-- Record extracts --

········

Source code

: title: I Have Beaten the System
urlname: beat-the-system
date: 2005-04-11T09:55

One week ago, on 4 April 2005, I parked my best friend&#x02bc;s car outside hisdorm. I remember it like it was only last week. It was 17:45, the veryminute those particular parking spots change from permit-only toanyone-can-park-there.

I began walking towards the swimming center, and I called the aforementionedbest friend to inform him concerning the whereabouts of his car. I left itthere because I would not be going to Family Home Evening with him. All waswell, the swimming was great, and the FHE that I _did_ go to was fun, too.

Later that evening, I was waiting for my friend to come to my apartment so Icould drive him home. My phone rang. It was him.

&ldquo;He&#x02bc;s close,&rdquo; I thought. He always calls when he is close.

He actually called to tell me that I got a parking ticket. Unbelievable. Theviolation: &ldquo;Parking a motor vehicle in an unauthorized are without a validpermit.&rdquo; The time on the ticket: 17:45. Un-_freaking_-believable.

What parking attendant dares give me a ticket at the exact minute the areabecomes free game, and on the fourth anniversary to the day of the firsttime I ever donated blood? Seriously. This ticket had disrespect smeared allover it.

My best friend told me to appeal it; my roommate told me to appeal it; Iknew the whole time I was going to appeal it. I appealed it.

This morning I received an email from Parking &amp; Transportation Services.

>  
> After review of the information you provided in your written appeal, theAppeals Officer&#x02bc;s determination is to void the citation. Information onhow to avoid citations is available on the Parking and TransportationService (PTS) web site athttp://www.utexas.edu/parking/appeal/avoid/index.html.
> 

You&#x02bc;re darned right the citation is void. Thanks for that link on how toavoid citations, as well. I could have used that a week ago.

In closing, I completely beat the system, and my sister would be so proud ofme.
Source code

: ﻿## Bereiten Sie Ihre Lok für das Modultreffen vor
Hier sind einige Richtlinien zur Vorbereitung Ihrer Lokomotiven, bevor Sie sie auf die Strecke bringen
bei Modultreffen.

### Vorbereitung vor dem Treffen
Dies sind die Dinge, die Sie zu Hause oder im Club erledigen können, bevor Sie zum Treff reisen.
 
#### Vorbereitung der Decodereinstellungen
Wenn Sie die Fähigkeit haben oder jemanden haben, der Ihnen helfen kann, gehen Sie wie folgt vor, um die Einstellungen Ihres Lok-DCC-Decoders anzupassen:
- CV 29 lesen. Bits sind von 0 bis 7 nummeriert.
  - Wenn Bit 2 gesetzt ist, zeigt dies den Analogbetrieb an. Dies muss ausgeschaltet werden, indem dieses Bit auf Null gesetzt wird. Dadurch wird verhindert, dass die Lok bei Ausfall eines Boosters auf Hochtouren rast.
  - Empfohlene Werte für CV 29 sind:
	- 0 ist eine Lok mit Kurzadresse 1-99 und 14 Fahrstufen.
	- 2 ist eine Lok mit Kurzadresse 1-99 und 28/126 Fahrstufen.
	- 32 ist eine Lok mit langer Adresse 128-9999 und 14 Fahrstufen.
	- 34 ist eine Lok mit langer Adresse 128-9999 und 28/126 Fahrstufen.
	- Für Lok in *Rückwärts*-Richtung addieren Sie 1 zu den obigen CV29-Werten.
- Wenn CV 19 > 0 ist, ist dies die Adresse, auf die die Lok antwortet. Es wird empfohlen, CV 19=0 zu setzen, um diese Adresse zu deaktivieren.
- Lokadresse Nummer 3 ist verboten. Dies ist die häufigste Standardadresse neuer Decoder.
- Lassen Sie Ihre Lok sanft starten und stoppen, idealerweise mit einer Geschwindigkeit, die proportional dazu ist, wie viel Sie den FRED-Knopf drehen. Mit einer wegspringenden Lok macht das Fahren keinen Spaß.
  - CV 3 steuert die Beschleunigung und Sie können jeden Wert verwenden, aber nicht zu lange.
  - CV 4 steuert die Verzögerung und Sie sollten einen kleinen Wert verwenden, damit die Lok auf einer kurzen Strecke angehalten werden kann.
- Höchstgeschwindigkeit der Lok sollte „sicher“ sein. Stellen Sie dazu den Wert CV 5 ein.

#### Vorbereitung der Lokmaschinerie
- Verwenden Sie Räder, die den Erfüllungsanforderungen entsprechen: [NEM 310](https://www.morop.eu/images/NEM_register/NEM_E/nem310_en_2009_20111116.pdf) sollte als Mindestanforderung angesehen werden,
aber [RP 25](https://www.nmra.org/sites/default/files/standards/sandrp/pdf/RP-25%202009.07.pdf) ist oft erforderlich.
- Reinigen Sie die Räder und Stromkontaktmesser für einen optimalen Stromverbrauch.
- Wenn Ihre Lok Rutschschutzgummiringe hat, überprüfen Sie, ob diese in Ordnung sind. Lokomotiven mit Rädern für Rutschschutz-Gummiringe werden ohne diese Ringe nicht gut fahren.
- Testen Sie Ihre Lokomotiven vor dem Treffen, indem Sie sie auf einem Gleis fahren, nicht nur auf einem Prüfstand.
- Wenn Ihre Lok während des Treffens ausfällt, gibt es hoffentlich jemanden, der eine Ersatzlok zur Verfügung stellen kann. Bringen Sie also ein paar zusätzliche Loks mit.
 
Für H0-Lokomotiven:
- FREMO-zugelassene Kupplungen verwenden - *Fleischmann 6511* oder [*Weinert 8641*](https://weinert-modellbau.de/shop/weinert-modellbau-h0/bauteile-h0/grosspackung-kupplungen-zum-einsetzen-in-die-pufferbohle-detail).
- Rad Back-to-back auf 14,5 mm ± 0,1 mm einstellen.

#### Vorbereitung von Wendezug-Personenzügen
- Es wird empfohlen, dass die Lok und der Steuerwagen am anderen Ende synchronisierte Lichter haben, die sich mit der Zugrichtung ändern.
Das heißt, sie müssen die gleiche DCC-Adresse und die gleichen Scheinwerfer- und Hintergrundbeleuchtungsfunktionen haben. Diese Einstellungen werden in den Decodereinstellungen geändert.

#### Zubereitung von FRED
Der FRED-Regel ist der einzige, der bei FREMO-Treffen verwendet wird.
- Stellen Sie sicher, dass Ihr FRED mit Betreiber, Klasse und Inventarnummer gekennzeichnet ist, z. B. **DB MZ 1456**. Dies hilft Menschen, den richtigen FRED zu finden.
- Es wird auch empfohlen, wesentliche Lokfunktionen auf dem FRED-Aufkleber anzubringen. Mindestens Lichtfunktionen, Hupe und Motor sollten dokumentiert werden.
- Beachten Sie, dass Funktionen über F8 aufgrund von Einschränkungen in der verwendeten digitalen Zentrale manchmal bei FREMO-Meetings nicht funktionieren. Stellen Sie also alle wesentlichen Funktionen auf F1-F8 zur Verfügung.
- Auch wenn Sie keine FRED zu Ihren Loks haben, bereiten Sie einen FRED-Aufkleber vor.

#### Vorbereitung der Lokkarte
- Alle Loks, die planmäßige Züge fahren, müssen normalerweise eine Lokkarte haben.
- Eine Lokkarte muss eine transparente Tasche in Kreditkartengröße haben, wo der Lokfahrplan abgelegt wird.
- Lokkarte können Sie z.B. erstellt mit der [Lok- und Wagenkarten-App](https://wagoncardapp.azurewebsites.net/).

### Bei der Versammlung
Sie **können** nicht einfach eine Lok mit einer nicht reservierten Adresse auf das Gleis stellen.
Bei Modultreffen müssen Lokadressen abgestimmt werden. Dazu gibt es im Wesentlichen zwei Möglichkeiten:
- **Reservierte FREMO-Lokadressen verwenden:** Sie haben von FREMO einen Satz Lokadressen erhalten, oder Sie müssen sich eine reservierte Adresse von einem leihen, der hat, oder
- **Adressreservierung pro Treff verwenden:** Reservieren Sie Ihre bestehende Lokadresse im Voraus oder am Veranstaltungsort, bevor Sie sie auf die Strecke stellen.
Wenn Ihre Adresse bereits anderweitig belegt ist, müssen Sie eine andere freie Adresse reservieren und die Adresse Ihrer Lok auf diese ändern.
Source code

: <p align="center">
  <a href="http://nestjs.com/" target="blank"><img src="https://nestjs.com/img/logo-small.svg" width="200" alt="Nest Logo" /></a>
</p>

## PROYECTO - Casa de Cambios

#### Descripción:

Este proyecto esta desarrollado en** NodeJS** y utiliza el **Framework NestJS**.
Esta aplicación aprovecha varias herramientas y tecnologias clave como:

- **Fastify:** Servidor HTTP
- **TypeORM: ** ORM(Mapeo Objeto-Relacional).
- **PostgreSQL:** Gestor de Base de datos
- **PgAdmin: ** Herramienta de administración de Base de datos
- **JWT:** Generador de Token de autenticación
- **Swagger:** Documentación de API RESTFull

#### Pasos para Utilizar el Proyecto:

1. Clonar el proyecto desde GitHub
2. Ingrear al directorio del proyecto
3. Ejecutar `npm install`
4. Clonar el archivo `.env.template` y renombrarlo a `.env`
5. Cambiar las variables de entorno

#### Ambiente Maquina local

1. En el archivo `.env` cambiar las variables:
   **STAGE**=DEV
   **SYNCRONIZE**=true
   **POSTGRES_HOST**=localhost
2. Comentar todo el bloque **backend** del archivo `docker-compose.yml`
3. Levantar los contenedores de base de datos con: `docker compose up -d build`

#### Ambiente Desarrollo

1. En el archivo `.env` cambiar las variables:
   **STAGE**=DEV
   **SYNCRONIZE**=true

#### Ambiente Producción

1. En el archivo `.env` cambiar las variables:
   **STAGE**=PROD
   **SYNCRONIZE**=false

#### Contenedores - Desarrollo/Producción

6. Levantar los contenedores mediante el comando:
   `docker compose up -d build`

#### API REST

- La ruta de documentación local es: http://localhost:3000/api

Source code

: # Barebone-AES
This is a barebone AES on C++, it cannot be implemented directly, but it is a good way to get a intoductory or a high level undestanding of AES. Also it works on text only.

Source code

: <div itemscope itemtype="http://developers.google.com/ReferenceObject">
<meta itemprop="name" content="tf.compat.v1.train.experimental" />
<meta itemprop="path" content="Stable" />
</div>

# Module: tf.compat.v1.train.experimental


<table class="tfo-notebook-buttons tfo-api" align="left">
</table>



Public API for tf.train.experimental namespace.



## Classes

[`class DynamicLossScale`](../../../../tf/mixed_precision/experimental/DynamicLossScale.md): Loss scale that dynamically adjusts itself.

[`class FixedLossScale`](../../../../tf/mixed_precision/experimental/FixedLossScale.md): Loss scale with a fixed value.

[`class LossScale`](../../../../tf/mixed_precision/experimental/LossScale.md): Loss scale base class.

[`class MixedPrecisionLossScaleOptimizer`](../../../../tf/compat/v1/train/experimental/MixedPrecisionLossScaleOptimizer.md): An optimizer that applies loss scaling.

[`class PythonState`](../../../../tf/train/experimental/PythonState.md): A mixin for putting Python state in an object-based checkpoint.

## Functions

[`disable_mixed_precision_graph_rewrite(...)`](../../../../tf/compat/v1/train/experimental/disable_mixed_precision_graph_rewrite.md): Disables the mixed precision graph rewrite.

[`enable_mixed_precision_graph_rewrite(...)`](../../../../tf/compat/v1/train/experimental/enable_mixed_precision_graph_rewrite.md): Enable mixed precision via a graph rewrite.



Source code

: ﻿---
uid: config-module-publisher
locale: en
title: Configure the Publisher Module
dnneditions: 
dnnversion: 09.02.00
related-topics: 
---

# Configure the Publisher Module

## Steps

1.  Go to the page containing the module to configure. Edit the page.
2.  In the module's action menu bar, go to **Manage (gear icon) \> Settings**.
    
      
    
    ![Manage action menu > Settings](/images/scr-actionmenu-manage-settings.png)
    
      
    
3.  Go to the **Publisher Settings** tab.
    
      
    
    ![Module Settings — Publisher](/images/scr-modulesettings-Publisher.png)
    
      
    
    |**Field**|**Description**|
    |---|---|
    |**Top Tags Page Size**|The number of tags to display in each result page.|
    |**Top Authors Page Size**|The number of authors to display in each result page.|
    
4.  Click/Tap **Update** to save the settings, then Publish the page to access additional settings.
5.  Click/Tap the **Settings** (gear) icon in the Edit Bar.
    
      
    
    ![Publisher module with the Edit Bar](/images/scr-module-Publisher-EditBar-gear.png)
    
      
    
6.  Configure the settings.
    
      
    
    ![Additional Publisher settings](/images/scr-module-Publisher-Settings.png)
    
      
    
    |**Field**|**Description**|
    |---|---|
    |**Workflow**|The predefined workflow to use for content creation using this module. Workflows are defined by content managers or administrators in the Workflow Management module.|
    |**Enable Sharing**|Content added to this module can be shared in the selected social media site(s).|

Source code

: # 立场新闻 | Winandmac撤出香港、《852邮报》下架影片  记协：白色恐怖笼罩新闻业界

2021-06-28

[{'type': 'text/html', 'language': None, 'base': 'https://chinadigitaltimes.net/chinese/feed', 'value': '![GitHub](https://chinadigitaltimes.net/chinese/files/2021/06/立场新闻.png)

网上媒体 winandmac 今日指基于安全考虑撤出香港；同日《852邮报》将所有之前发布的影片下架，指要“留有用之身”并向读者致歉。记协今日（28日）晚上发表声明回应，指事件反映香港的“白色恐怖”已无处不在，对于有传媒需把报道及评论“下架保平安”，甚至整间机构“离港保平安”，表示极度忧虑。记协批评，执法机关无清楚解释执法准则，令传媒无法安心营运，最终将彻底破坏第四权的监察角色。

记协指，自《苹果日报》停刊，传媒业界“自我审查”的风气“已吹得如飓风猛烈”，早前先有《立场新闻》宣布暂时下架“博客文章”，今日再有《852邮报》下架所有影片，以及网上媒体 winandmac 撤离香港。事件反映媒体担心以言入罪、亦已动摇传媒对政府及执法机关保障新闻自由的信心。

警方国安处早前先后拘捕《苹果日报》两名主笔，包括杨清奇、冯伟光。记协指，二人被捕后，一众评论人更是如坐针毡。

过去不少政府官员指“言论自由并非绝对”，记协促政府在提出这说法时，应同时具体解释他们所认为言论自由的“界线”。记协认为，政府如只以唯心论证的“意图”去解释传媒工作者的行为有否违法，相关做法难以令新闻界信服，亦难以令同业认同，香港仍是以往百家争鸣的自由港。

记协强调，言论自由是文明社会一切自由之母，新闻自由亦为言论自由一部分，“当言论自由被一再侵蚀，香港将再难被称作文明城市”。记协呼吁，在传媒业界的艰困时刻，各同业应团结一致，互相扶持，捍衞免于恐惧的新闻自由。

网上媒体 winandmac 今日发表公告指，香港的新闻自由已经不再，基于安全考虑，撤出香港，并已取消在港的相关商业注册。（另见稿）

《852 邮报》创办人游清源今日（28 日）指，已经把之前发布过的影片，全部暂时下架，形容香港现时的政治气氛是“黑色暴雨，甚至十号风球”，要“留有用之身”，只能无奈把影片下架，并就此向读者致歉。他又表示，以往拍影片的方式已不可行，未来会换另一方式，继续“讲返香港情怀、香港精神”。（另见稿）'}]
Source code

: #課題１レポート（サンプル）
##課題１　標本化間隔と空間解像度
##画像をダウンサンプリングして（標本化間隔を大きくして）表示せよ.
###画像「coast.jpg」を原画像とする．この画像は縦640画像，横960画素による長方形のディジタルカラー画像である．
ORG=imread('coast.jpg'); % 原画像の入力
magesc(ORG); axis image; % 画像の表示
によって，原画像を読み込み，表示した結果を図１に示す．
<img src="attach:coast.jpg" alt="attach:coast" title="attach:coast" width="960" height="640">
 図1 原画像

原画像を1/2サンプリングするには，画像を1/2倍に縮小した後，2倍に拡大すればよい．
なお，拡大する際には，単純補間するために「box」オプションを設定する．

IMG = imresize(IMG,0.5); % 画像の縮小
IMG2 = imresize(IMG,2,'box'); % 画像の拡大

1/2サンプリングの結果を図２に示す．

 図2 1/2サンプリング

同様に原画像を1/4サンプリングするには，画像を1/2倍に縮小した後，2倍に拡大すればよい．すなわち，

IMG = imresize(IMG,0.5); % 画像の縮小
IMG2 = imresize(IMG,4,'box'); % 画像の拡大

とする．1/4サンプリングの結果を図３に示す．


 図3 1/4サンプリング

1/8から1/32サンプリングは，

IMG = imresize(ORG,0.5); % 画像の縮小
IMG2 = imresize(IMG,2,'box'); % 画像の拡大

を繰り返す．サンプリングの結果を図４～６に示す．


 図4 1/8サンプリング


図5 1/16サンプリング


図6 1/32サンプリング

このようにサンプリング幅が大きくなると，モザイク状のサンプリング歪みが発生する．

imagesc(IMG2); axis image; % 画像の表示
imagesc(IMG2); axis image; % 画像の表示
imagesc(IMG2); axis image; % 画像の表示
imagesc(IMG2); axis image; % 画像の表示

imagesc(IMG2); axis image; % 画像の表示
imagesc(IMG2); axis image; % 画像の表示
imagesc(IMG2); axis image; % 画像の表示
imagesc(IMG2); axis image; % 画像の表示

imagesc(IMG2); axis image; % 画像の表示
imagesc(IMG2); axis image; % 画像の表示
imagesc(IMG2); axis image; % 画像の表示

········

-- Directions for this task --
Please write out, exactly as they appear above, only the lines in the stretch from the line with "bei Modultreffen." through the line with "- CV 29 lesen.".

-- Output --
bei Modultreffen.

### Vorbereitung vor dem Treffen
Dies sind die Dinge, die Sie zu Hause oder im Club erledigen können, bevor Sie zum Treff reisen.
 
#### Vorbereitung der Decodereinstellungen
Wenn Sie die Fähigkeit haben oder jemanden haben, der Ihnen helfen kann, gehen Sie wie folgt vor, um die Einstellungen Ihres Lok-DCC-Decoders anzupassen:
- CV 29 lesen. Bits sind von 0 bis 7 nummeriert.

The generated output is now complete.